The topic of censored observations in analytical methods has been covered in many fields. In general, simple substitution methods or exclusion of censored observations has the potential to bias results and it has been recommended that those methods should never be used [14−16], [28], . Alternative approaches have been proposed, such as parametric methods that randomly impute single values for censored observations by maximum likelihood estimation or regression on order statistics [14]. However, these methods are generally not adequate for epidemiological studies where the objective is to relate the quantity of a gene to risk factors, especially when the data come from more complex study designs such as longitudinal or clustered data [15].

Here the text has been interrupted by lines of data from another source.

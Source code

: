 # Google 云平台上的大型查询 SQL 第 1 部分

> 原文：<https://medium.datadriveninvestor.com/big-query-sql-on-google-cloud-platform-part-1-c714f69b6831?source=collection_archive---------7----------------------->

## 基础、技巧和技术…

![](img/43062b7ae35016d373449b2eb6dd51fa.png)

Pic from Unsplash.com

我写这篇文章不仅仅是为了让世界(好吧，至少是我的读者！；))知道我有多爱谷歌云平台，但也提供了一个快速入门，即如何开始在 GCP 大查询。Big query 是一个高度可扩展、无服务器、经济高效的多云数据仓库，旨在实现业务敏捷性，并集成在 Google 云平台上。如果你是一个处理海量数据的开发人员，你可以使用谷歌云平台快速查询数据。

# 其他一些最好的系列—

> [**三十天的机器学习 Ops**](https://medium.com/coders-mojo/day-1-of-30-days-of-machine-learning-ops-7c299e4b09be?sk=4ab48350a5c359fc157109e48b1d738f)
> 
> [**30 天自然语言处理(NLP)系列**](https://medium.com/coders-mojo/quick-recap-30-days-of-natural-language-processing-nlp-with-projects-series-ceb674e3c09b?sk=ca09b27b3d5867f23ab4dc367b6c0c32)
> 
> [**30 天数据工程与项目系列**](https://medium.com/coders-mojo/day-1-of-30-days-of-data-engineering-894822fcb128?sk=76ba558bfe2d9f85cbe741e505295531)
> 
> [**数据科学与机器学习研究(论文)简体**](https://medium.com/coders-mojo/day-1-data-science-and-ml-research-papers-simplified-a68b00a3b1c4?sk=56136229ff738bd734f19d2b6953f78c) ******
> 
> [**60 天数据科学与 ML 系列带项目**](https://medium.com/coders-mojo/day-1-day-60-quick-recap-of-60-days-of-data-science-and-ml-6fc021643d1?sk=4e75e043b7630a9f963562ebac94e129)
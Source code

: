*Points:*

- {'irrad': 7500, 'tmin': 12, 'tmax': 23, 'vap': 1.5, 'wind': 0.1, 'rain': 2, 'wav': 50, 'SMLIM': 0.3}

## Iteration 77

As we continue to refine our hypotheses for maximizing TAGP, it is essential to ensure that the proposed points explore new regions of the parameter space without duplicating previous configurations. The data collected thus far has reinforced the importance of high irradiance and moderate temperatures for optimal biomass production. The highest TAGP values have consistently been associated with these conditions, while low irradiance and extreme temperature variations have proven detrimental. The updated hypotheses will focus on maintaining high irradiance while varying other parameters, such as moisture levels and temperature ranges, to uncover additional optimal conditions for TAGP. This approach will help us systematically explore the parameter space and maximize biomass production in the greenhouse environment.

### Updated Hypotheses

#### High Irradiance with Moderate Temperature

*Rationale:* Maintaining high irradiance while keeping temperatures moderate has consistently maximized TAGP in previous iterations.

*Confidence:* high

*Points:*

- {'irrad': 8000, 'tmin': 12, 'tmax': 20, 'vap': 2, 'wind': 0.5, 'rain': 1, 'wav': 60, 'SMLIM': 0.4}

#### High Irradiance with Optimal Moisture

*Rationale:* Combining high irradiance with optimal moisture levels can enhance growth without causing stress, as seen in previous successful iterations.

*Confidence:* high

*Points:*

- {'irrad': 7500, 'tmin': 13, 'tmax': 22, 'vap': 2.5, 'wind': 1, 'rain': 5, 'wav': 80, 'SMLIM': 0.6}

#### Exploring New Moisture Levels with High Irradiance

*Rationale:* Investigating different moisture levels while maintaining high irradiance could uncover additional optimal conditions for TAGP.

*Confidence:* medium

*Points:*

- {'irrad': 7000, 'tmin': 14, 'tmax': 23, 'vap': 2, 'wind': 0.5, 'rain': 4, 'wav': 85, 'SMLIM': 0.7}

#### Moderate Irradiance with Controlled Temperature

Another option to accommodate censored data is to use a Tobit regression approach where it is assumed that the censored and observed data arise from the same underlying normal distribution and the regression parameters are estimated by maximum likelihood [15], [29]. A more flexible alternative is to create a hierarchical model that explicitly includes the censoring in the likelihood function and can be estimated using MCMC or other estimation algorithms [15], [28], [30]. The MCMC approach works by iteratively imputing the censored values, using the imputed values and observed data in a regression to obtain parameter estimates, and then using the parameter estimates to randomly impute new values for the censored data. Over many iterations, distributions of the missing values are created. This approach also permits flexibility in the data structure such as repeated measurements from the same sample.

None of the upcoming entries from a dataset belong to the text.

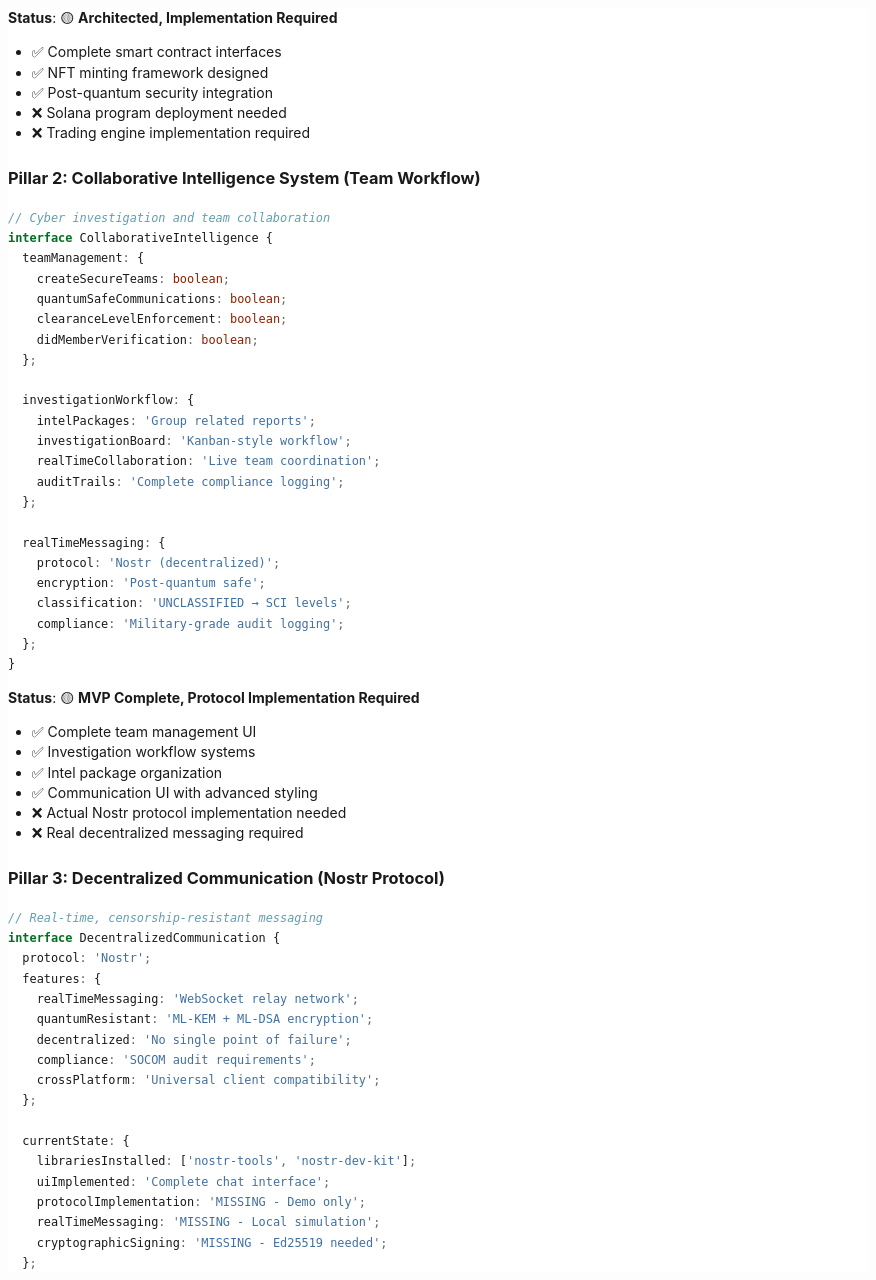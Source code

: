 **Status**: 🟡 **Architected, Implementation Required**
- ✅ Complete smart contract interfaces
- ✅ NFT minting framework designed
- ✅ Post-quantum security integration
- ❌ Solana program deployment needed
- ❌ Trading engine implementation required

### **Pillar 2: Collaborative Intelligence System (Team Workflow)**
```typescript
// Cyber investigation and team collaboration
interface CollaborativeIntelligence {
  teamManagement: {
    createSecureTeams: boolean;
    quantumSafeCommunications: boolean;
    clearanceLevelEnforcement: boolean;
    didMemberVerification: boolean;
  };
  
  investigationWorkflow: {
    intelPackages: 'Group related reports';
    investigationBoard: 'Kanban-style workflow';
    realTimeCollaboration: 'Live team coordination';
    auditTrails: 'Complete compliance logging';
  };
  
  realTimeMessaging: {
    protocol: 'Nostr (decentralized)';
    encryption: 'Post-quantum safe';
    classification: 'UNCLASSIFIED → SCI levels';
    compliance: 'Military-grade audit logging';
  };
}
```

**Status**: 🟡 **MVP Complete, Protocol Implementation Required**
- ✅ Complete team management UI
- ✅ Investigation workflow systems
- ✅ Intel package organization
- ✅ Communication UI with advanced styling
- ❌ Actual Nostr protocol implementation needed
- ❌ Real decentralized messaging required

### **Pillar 3: Decentralized Communication (Nostr Protocol)**
```typescript
// Real-time, censorship-resistant messaging
interface DecentralizedCommunication {
  protocol: 'Nostr';
  features: {
    realTimeMessaging: 'WebSocket relay network';
    quantumResistant: 'ML-KEM + ML-DSA encryption';
    decentralized: 'No single point of failure';
    compliance: 'SOCOM audit requirements';
    crossPlatform: 'Universal client compatibility';
  };
  
  currentState: {
    librariesInstalled: ['nostr-tools', 'nostr-dev-kit'];
    uiImplemented: 'Complete chat interface';
    protocolImplementation: 'MISSING - Demo only';
    realTimeMessaging: 'MISSING - Local simulation';
    cryptographicSigning: 'MISSING - Ed25519 needed';
  };
```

The objective of this study is to develop a hierarchical model for analyzing censored qPCR data. The performance of the model was compared to substitution of fixed values for censored observations and Tobit regression using simulated data representing gene quantities in community bacterial DNA. We hypothesized that this model would produce more accurate estimates of regression population parameters than linear regression performed on simulated data where censored values are substituted with a single value. We also tested the model with antibiotic resistance gene quantities extracted from samples into which the gene had been spiked, allowing us to know the actual quantity per sample.

Materials and Methods

Rationale for Model Development

Many applications of qPCR measure bacterial genes in a cultivation-independent manner that permits estimation of gene quantity in the entire bacterial community of a sample. This approach requires extraction of community DNA from a sample such as soil or feces to yield a volume of DNA in solution. A small proportion of that DNA solution is then added to each replicate qPCR reaction. Therefore, the output of the qPCR reaction is gene quantity per volume of template added to the reaction. The model developed for this study estimated the unknown total log10 gene quantity per gram of sample from the observed gene quantities in the individual qPCR replicates, some of which were censored.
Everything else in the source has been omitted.